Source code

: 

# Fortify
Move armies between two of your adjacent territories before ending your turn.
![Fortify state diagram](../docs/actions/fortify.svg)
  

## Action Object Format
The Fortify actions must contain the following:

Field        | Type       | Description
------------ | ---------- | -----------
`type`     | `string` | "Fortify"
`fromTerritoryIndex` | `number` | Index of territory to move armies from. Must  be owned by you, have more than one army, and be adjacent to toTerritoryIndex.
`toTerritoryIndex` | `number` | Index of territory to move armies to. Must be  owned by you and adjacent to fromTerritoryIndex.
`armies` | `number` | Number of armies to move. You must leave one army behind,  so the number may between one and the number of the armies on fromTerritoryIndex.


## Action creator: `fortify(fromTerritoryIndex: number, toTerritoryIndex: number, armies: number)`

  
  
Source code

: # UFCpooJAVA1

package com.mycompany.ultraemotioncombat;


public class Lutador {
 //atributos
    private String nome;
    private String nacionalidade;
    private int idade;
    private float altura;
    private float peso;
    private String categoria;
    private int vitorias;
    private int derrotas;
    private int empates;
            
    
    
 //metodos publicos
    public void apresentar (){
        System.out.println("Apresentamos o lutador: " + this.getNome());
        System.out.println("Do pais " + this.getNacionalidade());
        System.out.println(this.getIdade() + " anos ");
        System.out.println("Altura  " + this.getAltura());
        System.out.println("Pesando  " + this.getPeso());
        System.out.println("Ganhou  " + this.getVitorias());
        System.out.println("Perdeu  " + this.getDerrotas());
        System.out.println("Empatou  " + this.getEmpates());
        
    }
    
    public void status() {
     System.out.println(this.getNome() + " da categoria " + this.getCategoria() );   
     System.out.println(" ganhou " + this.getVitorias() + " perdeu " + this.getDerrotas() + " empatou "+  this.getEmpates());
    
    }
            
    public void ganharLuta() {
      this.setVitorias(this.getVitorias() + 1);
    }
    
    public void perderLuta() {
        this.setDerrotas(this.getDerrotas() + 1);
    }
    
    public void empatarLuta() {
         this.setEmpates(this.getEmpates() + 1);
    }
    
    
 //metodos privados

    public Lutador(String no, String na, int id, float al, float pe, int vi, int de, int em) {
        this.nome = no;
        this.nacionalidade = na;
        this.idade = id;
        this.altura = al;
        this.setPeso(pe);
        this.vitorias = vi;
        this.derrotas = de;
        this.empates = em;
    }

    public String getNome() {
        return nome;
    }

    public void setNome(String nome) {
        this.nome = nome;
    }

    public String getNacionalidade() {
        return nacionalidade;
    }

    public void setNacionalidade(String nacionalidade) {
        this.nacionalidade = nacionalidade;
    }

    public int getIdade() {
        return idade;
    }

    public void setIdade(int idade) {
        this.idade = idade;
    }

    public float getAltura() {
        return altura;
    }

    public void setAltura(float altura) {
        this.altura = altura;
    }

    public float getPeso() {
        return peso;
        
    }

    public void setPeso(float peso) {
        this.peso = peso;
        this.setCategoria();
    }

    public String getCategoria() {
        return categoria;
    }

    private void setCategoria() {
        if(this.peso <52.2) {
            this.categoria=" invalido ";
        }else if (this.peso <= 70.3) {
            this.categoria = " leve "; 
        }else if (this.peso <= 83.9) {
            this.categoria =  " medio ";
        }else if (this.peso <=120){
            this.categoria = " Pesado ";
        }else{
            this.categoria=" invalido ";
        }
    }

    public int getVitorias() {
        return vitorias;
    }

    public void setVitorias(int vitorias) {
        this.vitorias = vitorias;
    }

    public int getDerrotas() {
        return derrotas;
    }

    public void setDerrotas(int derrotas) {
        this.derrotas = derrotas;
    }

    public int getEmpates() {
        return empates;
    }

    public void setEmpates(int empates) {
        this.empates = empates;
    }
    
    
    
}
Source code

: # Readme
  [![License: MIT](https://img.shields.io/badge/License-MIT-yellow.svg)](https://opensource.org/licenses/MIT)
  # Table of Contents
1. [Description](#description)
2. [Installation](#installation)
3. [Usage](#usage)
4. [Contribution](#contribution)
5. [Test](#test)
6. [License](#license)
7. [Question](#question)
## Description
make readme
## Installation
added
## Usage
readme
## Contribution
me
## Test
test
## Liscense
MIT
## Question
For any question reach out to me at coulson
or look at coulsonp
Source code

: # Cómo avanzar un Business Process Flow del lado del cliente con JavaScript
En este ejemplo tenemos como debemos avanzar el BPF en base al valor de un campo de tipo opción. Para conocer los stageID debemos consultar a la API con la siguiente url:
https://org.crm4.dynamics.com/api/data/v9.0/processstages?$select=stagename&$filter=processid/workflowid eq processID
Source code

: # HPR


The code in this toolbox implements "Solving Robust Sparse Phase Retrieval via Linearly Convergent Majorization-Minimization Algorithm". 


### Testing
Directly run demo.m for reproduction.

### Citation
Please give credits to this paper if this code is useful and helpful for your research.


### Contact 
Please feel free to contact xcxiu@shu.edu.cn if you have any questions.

What is needed: What is the number of lines in the listing that contain the word "metodos"? Give that number and nothing else.

Written solution: 2